# Esquireds Lams



## BassAddict (Feb 8, 2008)

Heres a little pour I did for Esquired cause I couldnt sleep..... He said no pictures they freak him out, but i couldnt resist.


----------



## Captain Ahab (Feb 8, 2008)

I am freaked out!

But they look great! I am customer so I will give you a review as soon as I start fishing them


----------



## little anth (Feb 8, 2008)

i like the green senkos :wink:


----------



## BensalemAngler (Feb 8, 2008)

The green and black ribbon tail french fry one looks like a bass killer


----------



## Jim (Feb 8, 2008)

Yeah man! Those are great looking baits and colors!


----------



## ACarbone624 (Feb 8, 2008)

They look great!


----------



## BassAddict (Feb 8, 2008)

ohhhhhh man, whered the ant go?


----------



## ACarbone624 (Feb 8, 2008)

The Bass ate it!


----------



## BassAddict (Feb 8, 2008)

Darn....... your gonna have a hard time topping that one.....RIP mighty Ant you will be missed  lol


----------



## redbug (Feb 8, 2008)

those lam's look great.. I can't wait to get some jd baits in hand to see how they feel and work.. this time in 2 weeks I'll be on the water in south Fla hooking some monster bass

Wayne


----------



## BassAddict (Feb 8, 2008)

ill get them out to you tomorrow then to be sure u have them for FL, im just waiting on our supplies to come in today


----------



## Captain Ahab (Feb 11, 2008)

Bot my baits from JDBaits.com today - really nice job!

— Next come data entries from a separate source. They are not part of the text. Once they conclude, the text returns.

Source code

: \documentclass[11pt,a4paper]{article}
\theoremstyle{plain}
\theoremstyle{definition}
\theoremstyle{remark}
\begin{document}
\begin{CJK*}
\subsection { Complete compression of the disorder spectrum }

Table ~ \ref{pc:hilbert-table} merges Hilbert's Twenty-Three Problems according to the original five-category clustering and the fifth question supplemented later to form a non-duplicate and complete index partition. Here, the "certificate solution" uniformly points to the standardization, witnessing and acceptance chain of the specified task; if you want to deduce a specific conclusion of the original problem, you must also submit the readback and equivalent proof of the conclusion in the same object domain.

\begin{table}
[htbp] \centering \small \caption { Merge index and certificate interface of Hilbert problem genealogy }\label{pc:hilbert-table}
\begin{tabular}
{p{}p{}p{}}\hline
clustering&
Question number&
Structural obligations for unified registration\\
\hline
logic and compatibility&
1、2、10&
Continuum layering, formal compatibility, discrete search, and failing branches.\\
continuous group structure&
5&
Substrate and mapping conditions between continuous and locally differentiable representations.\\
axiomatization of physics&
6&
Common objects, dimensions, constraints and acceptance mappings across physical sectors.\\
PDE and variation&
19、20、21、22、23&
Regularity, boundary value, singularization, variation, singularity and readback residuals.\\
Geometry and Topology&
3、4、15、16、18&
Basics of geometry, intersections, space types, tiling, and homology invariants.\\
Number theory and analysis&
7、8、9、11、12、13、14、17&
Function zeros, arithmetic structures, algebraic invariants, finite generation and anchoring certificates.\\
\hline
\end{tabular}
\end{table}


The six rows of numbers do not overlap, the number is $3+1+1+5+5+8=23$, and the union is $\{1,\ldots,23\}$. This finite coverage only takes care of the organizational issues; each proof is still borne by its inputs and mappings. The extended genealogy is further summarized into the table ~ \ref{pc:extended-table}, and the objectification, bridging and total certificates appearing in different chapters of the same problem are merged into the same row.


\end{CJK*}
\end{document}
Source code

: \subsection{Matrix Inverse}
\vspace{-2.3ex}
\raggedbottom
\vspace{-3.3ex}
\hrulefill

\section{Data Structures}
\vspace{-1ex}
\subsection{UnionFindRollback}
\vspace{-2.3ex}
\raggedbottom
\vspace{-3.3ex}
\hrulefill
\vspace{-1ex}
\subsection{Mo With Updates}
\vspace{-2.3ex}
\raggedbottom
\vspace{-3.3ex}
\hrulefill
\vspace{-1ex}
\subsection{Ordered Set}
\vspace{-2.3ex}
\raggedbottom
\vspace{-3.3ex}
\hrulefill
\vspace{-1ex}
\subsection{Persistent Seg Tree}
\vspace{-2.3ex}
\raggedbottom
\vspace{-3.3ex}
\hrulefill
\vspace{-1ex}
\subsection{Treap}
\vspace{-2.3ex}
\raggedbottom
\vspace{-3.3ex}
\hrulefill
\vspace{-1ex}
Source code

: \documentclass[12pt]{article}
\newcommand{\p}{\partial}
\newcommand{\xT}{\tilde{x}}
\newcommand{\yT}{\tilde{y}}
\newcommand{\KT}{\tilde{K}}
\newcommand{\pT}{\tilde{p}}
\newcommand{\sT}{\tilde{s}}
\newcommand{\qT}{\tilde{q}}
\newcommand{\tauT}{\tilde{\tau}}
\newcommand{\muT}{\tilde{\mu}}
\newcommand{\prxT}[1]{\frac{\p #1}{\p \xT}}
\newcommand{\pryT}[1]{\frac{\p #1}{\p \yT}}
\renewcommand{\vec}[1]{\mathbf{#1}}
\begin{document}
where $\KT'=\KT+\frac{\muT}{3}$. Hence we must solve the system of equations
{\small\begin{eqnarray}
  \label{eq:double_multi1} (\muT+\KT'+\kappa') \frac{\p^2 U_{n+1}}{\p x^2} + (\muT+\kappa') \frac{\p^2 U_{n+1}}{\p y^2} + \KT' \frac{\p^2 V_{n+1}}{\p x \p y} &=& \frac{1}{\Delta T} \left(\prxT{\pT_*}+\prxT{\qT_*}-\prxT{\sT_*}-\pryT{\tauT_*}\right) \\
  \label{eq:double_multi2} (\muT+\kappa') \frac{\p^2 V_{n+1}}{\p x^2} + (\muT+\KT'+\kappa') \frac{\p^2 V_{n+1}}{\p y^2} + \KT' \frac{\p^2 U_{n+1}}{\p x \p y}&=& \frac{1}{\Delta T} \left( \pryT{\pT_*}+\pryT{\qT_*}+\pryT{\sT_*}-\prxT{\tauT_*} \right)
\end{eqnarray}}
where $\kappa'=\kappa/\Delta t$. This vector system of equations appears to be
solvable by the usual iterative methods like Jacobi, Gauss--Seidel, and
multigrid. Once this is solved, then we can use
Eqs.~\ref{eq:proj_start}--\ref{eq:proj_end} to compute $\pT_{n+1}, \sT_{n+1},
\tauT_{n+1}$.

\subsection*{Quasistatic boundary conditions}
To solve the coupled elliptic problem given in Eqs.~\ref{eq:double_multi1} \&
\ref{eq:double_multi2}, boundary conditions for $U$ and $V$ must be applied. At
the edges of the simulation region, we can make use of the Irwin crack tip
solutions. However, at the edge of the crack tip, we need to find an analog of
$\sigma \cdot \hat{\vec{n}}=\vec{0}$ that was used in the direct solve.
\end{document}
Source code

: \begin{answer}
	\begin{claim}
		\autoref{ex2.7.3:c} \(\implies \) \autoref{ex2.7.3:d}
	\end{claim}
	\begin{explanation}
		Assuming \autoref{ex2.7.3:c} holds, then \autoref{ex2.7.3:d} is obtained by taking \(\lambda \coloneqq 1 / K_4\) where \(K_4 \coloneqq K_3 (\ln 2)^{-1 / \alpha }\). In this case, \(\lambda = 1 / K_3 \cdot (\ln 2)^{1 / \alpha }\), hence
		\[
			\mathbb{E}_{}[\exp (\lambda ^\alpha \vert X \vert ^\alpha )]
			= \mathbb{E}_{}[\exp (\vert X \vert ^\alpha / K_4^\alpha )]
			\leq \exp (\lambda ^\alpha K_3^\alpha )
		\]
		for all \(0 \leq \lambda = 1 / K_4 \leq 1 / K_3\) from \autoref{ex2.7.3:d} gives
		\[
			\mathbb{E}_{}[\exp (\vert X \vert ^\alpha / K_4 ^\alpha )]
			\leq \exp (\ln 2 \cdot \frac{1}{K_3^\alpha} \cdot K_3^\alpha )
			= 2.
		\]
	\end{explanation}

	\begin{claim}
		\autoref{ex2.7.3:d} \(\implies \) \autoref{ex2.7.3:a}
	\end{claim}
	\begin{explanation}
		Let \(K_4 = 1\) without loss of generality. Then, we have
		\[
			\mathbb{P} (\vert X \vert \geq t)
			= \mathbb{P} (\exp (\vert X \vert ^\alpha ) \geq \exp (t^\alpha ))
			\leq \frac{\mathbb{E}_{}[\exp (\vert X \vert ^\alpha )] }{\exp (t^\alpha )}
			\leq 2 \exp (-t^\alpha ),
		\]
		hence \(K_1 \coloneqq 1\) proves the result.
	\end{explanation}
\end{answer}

The laminate zipper worms are awesome - super soft and really neat looking.

The Chartreuse 4" sticks look deadly as well, i cannot wait to test them out this spring.

Two years ago i caught my PB bass on a Chartreuse finesse worm and I bet I can beat that with these baits this year  


Thanks JDbaits


----------



## jkbirocz (Feb 11, 2008)

Those worms look great. I like the color combo a lot. Your baits have come a long way in such a short time. Keep up the nice work.


----------